From the records below, copy the lines that include "dans".

[Records Boundary: Start]

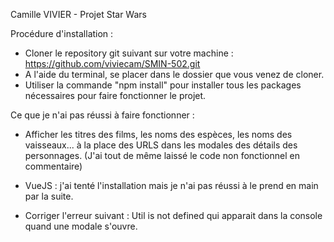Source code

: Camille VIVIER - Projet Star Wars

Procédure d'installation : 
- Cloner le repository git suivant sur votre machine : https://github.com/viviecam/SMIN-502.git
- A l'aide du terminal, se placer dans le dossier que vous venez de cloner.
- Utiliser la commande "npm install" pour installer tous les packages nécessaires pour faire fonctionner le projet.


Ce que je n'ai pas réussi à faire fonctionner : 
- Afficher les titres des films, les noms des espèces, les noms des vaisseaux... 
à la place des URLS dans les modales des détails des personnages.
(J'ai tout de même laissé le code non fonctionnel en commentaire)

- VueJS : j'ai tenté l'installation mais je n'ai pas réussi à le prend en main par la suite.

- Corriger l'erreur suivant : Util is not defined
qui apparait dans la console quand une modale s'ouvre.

[Records Boundary: End]

- _Response below_
- A l'aide du terminal, se placer dans le dossier que vous venez de cloner.
à la place des URLS dans les modales des détails des personnages.
qui apparait dans la console quand une modale s'ouvre.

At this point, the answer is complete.